WHAT IS REQUIRED. Look through the data below, and copy each line that carries the word "supports".

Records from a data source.

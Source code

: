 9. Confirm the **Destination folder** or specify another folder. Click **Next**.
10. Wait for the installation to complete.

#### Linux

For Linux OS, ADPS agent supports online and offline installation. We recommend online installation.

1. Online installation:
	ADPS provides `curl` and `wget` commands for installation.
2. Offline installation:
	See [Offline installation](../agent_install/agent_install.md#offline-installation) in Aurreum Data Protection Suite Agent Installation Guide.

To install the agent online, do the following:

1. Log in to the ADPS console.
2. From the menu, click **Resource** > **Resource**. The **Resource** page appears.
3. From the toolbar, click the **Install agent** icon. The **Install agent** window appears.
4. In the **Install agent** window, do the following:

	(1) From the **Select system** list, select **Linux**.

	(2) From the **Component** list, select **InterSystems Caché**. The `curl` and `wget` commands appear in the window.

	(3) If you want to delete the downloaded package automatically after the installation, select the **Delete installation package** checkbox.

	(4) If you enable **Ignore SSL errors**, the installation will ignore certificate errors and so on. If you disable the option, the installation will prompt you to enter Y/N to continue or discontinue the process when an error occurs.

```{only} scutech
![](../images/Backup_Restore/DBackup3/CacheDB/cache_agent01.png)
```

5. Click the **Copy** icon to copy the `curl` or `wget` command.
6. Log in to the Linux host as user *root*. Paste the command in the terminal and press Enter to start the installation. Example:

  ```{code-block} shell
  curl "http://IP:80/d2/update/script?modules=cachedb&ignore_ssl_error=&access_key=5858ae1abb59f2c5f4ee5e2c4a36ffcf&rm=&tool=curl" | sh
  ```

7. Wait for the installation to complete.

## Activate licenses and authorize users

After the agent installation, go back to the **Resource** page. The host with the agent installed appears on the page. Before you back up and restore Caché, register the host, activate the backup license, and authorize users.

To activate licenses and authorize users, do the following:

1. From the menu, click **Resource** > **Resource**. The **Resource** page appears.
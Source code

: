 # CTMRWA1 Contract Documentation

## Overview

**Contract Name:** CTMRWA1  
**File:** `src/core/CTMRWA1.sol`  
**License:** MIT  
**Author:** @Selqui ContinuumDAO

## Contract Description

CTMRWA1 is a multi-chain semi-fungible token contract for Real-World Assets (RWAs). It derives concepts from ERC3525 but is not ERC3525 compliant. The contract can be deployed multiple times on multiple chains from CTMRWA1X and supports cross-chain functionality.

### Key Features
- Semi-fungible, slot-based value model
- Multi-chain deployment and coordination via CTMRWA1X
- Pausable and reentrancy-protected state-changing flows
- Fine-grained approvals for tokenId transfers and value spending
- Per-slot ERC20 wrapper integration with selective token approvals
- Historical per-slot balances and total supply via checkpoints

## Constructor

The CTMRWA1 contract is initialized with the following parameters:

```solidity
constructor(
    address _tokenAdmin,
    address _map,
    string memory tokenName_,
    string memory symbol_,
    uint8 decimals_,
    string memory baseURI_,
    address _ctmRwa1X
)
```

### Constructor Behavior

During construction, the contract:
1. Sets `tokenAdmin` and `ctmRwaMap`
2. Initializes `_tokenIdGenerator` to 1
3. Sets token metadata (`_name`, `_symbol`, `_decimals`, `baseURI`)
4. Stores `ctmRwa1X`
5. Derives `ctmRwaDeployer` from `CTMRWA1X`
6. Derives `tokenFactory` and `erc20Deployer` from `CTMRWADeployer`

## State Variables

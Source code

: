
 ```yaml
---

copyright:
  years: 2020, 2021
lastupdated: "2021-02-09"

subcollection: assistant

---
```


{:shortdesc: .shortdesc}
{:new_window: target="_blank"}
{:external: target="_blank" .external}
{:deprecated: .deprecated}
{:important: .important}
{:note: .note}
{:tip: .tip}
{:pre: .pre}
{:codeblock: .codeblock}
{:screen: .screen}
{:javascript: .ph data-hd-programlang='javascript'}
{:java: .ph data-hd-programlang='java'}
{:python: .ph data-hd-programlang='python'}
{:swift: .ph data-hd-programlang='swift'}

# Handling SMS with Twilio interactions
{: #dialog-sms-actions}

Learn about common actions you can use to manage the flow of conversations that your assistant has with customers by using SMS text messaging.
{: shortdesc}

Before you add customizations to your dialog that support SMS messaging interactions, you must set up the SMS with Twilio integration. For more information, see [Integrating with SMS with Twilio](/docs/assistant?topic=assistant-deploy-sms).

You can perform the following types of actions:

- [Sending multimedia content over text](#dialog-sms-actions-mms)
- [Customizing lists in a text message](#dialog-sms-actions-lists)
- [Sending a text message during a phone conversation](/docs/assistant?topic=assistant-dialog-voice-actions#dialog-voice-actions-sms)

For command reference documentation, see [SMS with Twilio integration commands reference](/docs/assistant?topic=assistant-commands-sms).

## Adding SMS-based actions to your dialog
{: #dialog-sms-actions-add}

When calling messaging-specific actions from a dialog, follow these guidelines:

ANSWER BOX.
For Linux OS, ADPS agent supports online and offline installation. We recommend online installation.
CTMRWA1 is a multi-chain semi-fungible token contract for Real-World Assets (RWAs). It derives concepts from ERC3525 but is not ERC3525 compliant. The contract can be deployed multiple times on multiple chains from CTMRWA1X and supports cross-chain functionality.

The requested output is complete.